# Chicks killed by brick throw yobs :(



## RockRomantic (Apr 29, 2009)

FIFTY newborn chicks have been brutally slaughtered with bricks after a group of sick yobs broke into a farm, cops said today.
The bloodied carcasses of the three-day-old chicks were found strewn around their pen at Knuzden Brook Poultry Farm in Blackburn, Lancashire, last night.

Lancashire Constabulary said four or five youths fled across fields towards Knuzden when they were disturbed by an employee near to the pen entrance at about 8.50pm

The employee then called the cops after making the grisly discovery.

It is understood that bricks were thrown at the birds.

Inspector David Mangan said: "I am absolutely disgusted by the inhumane actions of these sick individuals who seem to have got some kind of pleasure out of the unnecessary slaughter of 50 newborn chickens.

"I believe it's probably been committed by just one individual out of a group and I would appeal to those who weren't necessarily directly involved to search their conscience, do the right thing and contact the police.

"I would also ask anybody at all within the community who may have any information about this awful incident to come forward."

Anyone with information should contact police on 08451 25 35 45 or call Crimestoppers on 0800 555 111.


----------



## Erzs (Apr 11, 2011)

That is very sad. 

I hope that should they be caught they get a lot more than just a slapped wrist. If the law isn't willing to prosecute accordingly just give me ten minutes alone with them! 

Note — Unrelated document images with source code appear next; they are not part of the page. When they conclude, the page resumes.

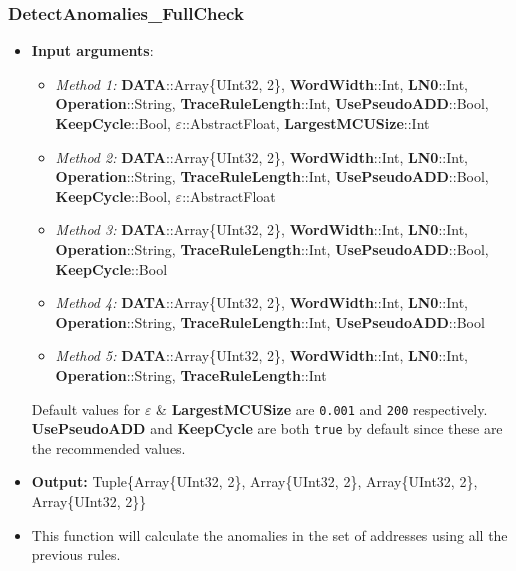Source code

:  \subsubsection*{DetectAnomalies\_FullCheck}\label{Fun:DetectAnomaliesFullCheck}
 \begin{itemize}
 	\item \textbf{Input arguments}:
 	\begin{itemize}
 		\item  \textit{Method 1: }\textbf{DATA}::Array\{UInt32, 2\}, 
 		\textbf{WordWidth}::Int,
 		\textbf{LN0}::Int, \\
 		\textbf{Operation}::String,
 		\textbf{TraceRuleLength}::Int,
 		\textbf{UsePseudoADD}::Bool,\\
 		\textbf{KeepCycle}::Bool,
 		\textbf{\(\varepsilon\)}::AbstractFloat,
 		\textbf{LargestMCUSize}::Int
 		\item  \textit{Method 2: }\textbf{DATA}::Array\{UInt32, 2\}, 
 		\textbf{WordWidth}::Int,
 		\textbf{LN0}::Int, \\
 		\textbf{Operation}::String,
 		\textbf{TraceRuleLength}::Int,
 		\textbf{UsePseudoADD}::Bool, \\
 		\textbf{KeepCycle}::Bool,
 		\textbf{\(\varepsilon\)}::AbstractFloat
 		\item  \textit{Method 3: }\textbf{DATA}::Array\{UInt32, 2\}, 
 		\textbf{WordWidth}::Int,
 		\textbf{LN0}::Int, \\
 		\textbf{Operation}::String,
 		\textbf{TraceRuleLength}::Int,
 		\textbf{UsePseudoADD}::Bool,\\
 		\textbf{KeepCycle}::Bool
 		\item  \textit{Method 4: }\textbf{DATA}::Array\{UInt32, 2\}, 
 		\textbf{WordWidth}::Int,
 		\textbf{LN0}::Int, \\
 		\textbf{Operation}::String,
 		\textbf{TraceRuleLength}::Int,
 		\textbf{UsePseudoADD}::Bool
 		\item  \textit{Method 5: }\textbf{DATA}::Array\{UInt32, 2\}, 
 		\textbf{WordWidth}::Int,
 		\textbf{LN0}::Int, \\
 		\textbf{Operation}::String,
 		\textbf{TraceRuleLength}::Int
 	\end{itemize}
 	
 	Default values for \textbf{\(\varepsilon\)} \& 	\textbf{LargestMCUSize} are \texttt{0.001} and \texttt{200} respectively.   \textbf{UsePseudoADD} and \textbf{KeepCycle} are both \texttt{true} by default since these are the recommended values.
 	\item \textbf{Output: } Tuple\{Array\{UInt32, 2\}, Array\{UInt32, 2\}, Array\{UInt32, 2\}, Array\{UInt32, 2\}\}	
 	\item This function will calculate the anomalies in the set of addresses using all the previous rules.
 	 

\end{itemize}
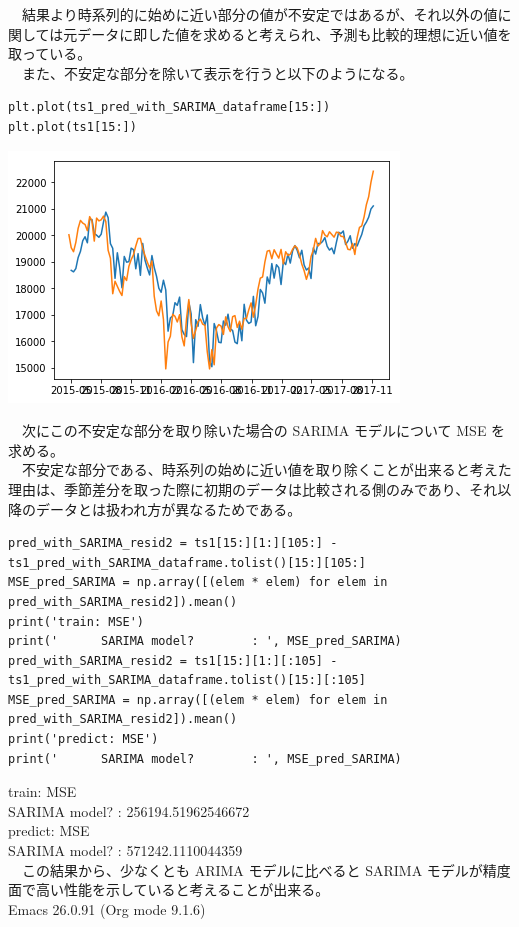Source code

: \documentclass{scrartcl}
\begin{document}
　結果より時系列的に始めに近い部分の値が不安定ではあるが、それ以外の値に関しては元データに即した値を求めると考えられ、予測も比較的理想に近い値を取っている。\\
　また、不安定な部分を除いて表示を行うと以下のようになる。\\
\begin{verbatim}
plt.plot(ts1_pred_with_SARIMA_dataframe[15:])
plt.plot(ts1[15:])
\end{verbatim}

\begin{center}
\includegraphics[width=.9\linewidth]{./obipy-resources/fFVOJA.png}
\end{center}

　次にこの不安定な部分を取り除いた場合の SARIMA モデルについて MSE を求める。\\
　不安定な部分である、時系列の始めに近い値を取り除くことが出来ると考えた理由は、季節差分を取った際に初期のデータは比較される側のみであり、それ以降のデータとは扱われ方が異なるためである。\\

\begin{verbatim}
pred_with_SARIMA_resid2 = ts1[15:][1:][105:] - ts1_pred_with_SARIMA_dataframe.tolist()[15:][105:]
MSE_pred_SARIMA = np.array([(elem * elem) for elem in pred_with_SARIMA_resid2]).mean()
print('train: MSE')
print('      SARIMA model?        : ', MSE_pred_SARIMA)
pred_with_SARIMA_resid2 = ts1[15:][1:][:105] - ts1_pred_with_SARIMA_dataframe.tolist()[15:][:105]
MSE_pred_SARIMA = np.array([(elem * elem) for elem in pred_with_SARIMA_resid2]).mean()
print('predict: MSE')
print('      SARIMA model?        : ', MSE_pred_SARIMA)
\end{verbatim}

train: MSE\\
      SARIMA model?        :  256194.51962546672\\
predict: MSE\\
      SARIMA model?        :  571242.1110044359\\

　この結果から、少なくとも ARIMA モデルに比べると SARIMA モデルが精度面で高い性能を示していると考えることが出来る。\\
\printbibliography
Emacs 26.0.91 (Org mode 9.1.6)
\end{document}
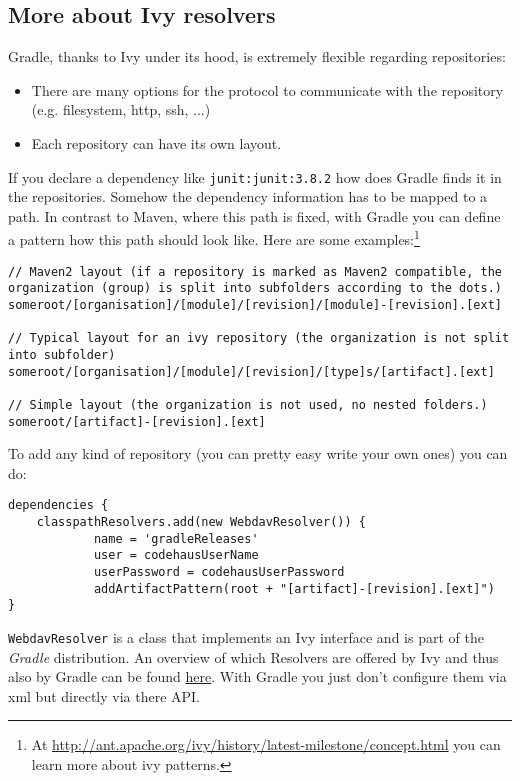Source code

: \subsection{More about Ivy resolvers} %
\label{sub:more_about_ivy_resolvers}
Gradle, thanks to Ivy under its hood, is extremely flexible regarding repositories:
\begin{itemize}
	\item There are many options for the protocol to communicate with the repository (e.g. filesystem, http, ssh, ...)
	\item Each repository can have its own layout.
\end{itemize}
If you declare a dependency like \texttt{junit:junit:3.8.2} how does Gradle finds it in the repositories. Somehow the dependency information has to be mapped to a path. In contrast to Maven, where this path is fixed, with Gradle you can define a pattern how this path should look like. Here are some examples:\footnote{At \url{http://ant.apache.org/ivy/history/latest-milestone/concept.html} you can learn more about ivy patterns.}
\begin{Verbatim}
// Maven2 layout (if a repository is marked as Maven2 compatible, the organization (group) is split into subfolders according to the dots.)
someroot/[organisation]/[module]/[revision]/[module]-[revision].[ext]

// Typical layout for an ivy repository (the organization is not split into subfolder)
someroot/[organisation]/[module]/[revision]/[type]s/[artifact].[ext]

// Simple layout (the organization is not used, no nested folders.)
someroot/[artifact]-[revision].[ext]
\end{Verbatim}
To add any kind of repository (you can pretty easy write your own ones) you can do:
\begin{Verbatim}
dependencies {
	classpathResolvers.add(new WebdavResolver()) {
	        name = 'gradleReleases'
	        user = codehausUserName
	        userPassword = codehausUserPassword
	        addArtifactPattern(root + "[artifact]-[revision].[ext]")
}	
\end{Verbatim}
\texttt{WebdavResolver} is a class that implements an Ivy interface and is part of the \emph{Gradle} distribution. An overview of which Resolvers are offered by Ivy and thus also by Gradle can be found \href{http://ant.apache.org/ivy/latest-milestone/configuration/resolvers.html}{here}. With Gradle you just don't configure them via xml but directly via there API.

I hate being part of a species that gets pleasure out of suffering. I'm going to create my own new species...I am now an Axototl!

But again, I hope they are caught.


----------



## Guest (Apr 13, 2011)

I don't even know what to say about that 

What the hell is wrong with people?

It really scares me to know there's people out there like that


----------



## Jazzy (Apr 15, 2009)

If they are found then I would tie them to a pole and do the same thing to them, it's the least the sickos deserve.


----------



## Lulus mum (Feb 14, 2011)

What a sick world some people live in when their pleasure comes from such barbarism
hope they are caught and not just told that they are"naughty boys" and given a pathetic fine or Commumity service etc
Maureen


----------



## piggybaker (Feb 10, 2009)

Thats horrible..


----------



## Kitty_pig (Apr 9, 2011)

Thats so sad. Why do people do things like this? They wouldnt do it to a new born human baby so why to an new born baby animal?


----------